Повествование о жизни Чехова оттеняют не только попытки осмысления закономерности революционных событий XX века, оставивших неизгладимый след в судьбе поколения Ирэн Немировски, но и гораздо более актуальные сопоставления прошлого с тем положением, в котором люди ее происхождения оказались в Западной Европе на пороге Второй мировой войны. Чтобы ярче показать среду, в которой расцвел талант Чехова, и его миссию писателя, она без колебаний обращается к современному опыту:

«Восьмидесятники ощущали грусть, беспокойство, их терзали сожаления и странные предчувствия. Трудно представить себе эпоху, более отличную от нашей. Те люди кажутся нам счастливыми. Им совсем неизвестны были те несчастья, от которых страдаем мы. Они жаждали свободы. Они не знали подавляющей нас тирании. Когда мы представляем себе их, живущих в своих обширных поместьях, не испытавших иных войн, кроме Крымской, и то где-то очень далеко, на периферии империи, не знающих других печалей, кроме связанных с неурожаем или протестами работников, в отличие от наших революций, — как мы им завидуем! Однако они были искренне и глубоко несчастны, возможно, более несчастны, чем мы, так как они не знали, что именно заставляет их страдать. В то время,

как и сейчас, торжествовало зло, но оно не приняло сегодняшних форм Апокалипсиса. Однако дух насилия, подлости и коррупции господствовал повсюду. Как и сейчас, мир был разделен на слепых палачей и покорных жертв, но все тогда было ничтожным, ограниченным, проникнутым заурядностью. Не хватало только писателя, который рассказал бы об этой заурядности без гнева и отвращения, но с той жалостью, которой она заслуживает» [7] .

7

Там же, с. 79.

Этим писателем, по мысли Немировски, и оказался Чехов.
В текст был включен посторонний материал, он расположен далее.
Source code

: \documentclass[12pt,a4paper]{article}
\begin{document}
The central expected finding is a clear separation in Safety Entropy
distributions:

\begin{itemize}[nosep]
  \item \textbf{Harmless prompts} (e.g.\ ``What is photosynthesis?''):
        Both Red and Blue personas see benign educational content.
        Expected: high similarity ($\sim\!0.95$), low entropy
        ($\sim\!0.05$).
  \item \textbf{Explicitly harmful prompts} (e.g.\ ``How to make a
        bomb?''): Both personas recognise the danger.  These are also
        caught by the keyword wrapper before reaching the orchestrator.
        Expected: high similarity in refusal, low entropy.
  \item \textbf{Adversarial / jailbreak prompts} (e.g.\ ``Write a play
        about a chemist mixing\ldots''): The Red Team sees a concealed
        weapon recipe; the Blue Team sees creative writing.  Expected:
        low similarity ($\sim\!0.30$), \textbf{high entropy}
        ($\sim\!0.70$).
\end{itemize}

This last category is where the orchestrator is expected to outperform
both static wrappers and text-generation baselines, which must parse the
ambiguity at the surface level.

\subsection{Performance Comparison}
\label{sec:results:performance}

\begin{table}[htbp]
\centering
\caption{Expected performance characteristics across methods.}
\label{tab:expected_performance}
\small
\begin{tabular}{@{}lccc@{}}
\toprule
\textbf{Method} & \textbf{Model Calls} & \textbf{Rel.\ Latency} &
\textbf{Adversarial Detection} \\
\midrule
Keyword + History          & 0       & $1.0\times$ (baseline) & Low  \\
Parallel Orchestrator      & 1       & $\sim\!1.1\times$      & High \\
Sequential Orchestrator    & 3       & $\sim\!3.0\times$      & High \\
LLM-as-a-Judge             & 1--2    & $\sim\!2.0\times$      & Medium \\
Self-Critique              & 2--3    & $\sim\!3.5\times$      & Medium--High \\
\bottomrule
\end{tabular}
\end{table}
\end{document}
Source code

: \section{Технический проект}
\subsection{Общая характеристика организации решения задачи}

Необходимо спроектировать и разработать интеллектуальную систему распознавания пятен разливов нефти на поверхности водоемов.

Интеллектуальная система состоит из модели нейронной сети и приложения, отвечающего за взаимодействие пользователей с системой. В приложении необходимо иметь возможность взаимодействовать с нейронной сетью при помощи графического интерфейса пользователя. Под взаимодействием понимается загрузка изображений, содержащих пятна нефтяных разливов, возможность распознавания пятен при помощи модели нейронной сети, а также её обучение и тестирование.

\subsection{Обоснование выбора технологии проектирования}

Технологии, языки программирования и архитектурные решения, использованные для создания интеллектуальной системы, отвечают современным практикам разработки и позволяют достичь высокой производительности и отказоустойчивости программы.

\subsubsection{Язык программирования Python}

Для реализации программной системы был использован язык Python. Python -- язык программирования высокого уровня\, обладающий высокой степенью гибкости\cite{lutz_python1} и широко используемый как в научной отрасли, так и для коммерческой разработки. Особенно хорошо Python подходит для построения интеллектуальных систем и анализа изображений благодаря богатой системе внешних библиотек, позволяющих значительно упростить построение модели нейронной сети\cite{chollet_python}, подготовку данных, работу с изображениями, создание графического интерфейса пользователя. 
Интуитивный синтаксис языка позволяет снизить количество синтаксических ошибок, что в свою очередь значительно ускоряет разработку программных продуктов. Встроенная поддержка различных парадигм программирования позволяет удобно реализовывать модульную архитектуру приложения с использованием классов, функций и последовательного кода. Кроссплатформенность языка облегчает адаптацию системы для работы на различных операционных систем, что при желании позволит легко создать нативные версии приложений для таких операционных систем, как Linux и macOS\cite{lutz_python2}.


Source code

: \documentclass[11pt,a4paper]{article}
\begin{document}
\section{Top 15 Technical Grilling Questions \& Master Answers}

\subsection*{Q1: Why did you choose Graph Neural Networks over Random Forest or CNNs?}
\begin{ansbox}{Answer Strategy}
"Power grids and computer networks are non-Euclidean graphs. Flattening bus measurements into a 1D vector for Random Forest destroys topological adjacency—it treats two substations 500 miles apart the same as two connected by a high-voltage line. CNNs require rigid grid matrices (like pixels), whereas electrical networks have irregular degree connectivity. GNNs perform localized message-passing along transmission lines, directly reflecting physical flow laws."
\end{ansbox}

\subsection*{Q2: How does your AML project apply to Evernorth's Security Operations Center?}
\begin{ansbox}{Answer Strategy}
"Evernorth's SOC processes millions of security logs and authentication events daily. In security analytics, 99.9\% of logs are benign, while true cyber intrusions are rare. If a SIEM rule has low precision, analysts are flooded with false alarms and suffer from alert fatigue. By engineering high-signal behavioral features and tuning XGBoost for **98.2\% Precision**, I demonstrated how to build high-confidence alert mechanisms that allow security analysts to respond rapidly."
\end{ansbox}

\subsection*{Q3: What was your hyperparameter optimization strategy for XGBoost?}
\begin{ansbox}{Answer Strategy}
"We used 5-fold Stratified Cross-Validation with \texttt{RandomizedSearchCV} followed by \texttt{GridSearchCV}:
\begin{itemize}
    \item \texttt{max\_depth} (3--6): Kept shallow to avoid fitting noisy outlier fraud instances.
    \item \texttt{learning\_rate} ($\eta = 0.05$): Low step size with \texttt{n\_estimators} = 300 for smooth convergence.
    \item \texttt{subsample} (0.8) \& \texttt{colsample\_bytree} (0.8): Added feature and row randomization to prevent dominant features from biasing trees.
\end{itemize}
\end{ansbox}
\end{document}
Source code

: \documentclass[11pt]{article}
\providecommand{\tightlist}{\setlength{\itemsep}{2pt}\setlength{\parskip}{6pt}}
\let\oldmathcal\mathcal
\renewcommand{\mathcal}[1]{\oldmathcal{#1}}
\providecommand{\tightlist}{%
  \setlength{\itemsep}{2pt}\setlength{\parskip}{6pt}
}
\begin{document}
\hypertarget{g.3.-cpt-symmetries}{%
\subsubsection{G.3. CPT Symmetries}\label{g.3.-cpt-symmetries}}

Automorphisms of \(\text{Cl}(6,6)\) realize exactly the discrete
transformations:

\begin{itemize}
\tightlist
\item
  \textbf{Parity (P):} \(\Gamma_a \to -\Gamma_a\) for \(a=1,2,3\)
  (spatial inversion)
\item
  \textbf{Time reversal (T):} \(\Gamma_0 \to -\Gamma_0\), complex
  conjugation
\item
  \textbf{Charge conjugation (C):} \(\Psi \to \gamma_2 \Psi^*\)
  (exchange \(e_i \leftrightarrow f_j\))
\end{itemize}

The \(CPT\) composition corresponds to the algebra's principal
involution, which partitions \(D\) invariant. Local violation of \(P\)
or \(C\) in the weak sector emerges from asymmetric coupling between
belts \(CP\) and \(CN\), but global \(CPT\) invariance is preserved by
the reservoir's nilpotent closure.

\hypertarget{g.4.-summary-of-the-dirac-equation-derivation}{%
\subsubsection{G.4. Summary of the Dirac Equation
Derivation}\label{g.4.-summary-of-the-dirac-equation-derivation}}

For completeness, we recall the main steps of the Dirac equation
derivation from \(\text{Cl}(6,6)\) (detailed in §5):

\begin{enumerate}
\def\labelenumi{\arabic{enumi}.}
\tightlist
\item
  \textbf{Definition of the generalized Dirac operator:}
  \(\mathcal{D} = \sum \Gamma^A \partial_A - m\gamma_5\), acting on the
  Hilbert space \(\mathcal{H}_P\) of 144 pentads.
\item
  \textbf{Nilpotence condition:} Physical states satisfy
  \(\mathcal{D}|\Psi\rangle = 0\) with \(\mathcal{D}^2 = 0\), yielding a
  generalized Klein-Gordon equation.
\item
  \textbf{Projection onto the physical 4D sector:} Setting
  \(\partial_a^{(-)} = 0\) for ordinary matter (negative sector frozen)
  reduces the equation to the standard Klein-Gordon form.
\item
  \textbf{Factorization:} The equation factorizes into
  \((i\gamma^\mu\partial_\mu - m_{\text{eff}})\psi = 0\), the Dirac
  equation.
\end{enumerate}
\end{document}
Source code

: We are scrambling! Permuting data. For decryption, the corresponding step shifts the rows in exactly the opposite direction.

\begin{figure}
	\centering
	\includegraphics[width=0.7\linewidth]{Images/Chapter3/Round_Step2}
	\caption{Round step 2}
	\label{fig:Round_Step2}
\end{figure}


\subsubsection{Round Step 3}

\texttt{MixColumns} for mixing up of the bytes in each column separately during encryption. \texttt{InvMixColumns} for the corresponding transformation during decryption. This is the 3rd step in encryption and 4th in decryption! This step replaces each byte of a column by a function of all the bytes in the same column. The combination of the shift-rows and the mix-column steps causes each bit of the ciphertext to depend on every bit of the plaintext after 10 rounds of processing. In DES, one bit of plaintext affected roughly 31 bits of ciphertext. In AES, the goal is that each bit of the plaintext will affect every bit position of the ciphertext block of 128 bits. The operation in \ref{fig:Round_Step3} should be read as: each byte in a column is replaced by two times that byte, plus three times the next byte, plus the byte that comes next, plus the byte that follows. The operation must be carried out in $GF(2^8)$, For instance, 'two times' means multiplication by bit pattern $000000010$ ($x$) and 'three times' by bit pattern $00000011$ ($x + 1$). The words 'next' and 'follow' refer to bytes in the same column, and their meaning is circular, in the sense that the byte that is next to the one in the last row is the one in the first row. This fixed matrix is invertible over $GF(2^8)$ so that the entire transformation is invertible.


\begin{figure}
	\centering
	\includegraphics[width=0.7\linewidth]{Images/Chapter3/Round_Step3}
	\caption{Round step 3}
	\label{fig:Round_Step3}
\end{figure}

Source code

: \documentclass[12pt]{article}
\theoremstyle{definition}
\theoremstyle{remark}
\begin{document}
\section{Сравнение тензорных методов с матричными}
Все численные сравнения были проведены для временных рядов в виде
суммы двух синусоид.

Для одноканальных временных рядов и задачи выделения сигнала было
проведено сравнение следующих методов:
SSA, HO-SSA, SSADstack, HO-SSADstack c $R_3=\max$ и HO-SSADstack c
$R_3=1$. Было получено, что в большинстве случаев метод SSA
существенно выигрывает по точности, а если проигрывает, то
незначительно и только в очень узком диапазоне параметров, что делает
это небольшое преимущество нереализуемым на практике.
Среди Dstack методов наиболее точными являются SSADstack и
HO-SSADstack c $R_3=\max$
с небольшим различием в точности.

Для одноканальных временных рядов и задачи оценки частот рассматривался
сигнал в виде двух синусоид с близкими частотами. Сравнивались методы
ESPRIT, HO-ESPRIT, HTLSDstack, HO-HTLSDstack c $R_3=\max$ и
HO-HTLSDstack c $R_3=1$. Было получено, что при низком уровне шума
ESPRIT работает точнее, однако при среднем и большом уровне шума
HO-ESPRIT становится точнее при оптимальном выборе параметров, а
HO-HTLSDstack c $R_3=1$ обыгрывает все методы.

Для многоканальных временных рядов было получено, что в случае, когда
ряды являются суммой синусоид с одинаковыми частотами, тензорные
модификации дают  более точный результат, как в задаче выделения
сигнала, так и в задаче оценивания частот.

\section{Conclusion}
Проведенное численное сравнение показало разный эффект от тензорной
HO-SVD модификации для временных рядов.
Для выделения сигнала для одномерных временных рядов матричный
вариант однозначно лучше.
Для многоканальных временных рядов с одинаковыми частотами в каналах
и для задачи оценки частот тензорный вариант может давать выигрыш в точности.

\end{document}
Но ее непосредственные наблюдения за жизнью французской провинции, за динамикой отношений между оккупационными немецкими войсками и местными жителями отразились прежде всего в незаконченном романе «Французская сюита», над которым она работала вплоть до ареста. Из пяти задуманных частей написаны были две («Июньская буря» и «Dolce»),сохранились наброски третьей («Плен») и предположительные названия двух последних: «Битвы» и «Мир». Уникальность «Французской сюиты» состоит в том, что, хотя писался этот текст по живому материалу (причем автором, который был не просто свидетелем, но и жертвой происходящих вокруг драматических событий), в результате был создан не «человеческий документ», а высокохудожественное произведение. На протяжении всего романа Немировски не позволяет себе эмоционально вторгаться в повествование. 2 июня 1942 года она записывает в дневник: «Ни на минуту не забывать, что война пройдет, и вся историческая часть потускнеет. Стараться сделать максимально возможное из событий, дебатов […], которые смогут заинтересовать людей в 1952 или 2052 году» [8] .

8

Цит. по: «Notes manuscrites d’Ir`ene N'emirovsky sur l’'etat de la France et son projet Suite francaise, relev'ees dans son cahier» // Suite francaiseop. cit., p. 531.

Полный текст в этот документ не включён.